● What is being asked:
From the material below, copy each line that holds the word "githubusercontent".
- Opening Delimiter -
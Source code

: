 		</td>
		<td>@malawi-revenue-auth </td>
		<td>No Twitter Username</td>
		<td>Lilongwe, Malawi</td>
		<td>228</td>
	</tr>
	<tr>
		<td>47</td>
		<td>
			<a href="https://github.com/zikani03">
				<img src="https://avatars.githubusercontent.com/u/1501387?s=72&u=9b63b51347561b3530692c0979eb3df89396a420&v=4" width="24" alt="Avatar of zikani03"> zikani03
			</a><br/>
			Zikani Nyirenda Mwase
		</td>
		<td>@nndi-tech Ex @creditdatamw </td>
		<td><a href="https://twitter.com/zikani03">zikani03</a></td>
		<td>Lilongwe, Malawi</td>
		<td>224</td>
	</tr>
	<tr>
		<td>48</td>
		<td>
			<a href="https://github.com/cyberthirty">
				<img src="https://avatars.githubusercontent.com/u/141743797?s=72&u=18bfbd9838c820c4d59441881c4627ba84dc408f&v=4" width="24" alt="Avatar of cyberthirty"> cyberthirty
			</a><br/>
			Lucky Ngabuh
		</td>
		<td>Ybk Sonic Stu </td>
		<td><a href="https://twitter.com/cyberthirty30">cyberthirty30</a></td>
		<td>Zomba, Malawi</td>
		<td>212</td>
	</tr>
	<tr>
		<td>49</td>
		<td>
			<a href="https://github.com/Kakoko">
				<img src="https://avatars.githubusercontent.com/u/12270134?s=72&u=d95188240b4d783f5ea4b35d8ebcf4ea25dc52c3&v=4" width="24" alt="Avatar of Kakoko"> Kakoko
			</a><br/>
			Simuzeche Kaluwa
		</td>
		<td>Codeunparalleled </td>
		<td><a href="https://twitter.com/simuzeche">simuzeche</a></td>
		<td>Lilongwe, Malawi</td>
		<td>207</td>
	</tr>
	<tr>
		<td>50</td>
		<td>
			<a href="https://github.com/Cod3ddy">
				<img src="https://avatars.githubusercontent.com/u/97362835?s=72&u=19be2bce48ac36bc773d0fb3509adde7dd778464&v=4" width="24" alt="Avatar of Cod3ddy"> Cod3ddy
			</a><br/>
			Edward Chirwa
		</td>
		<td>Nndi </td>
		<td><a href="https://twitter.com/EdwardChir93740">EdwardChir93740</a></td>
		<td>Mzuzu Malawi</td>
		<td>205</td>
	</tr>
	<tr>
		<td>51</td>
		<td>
- Closing Delimiter -
● Task result:
				<img src="https://avatars.githubusercontent.com/u/1501387?s=72&u=9b63b51347561b3530692c0979eb3df89396a420&v=4" width="24" alt="Avatar of zikani03"> zikani03
				<img src="https://avatars.githubusercontent.com/u/141743797?s=72&u=18bfbd9838c820c4d59441881c4627ba84dc408f&v=4" width="24" alt="Avatar of cyberthirty"> cyberthirty
				<img src="https://avatars.githubusercontent.com/u/12270134?s=72&u=d95188240b4d783f5ea4b35d8ebcf4ea25dc52c3&v=4" width="24" alt="Avatar of Kakoko"> Kakoko
				<img src="https://avatars.githubusercontent.com/u/97362835?s=72&u=19be2bce48ac36bc773d0fb3509adde7dd778464&v=4" width="24" alt="Avatar of Cod3ddy"> Cod3ddy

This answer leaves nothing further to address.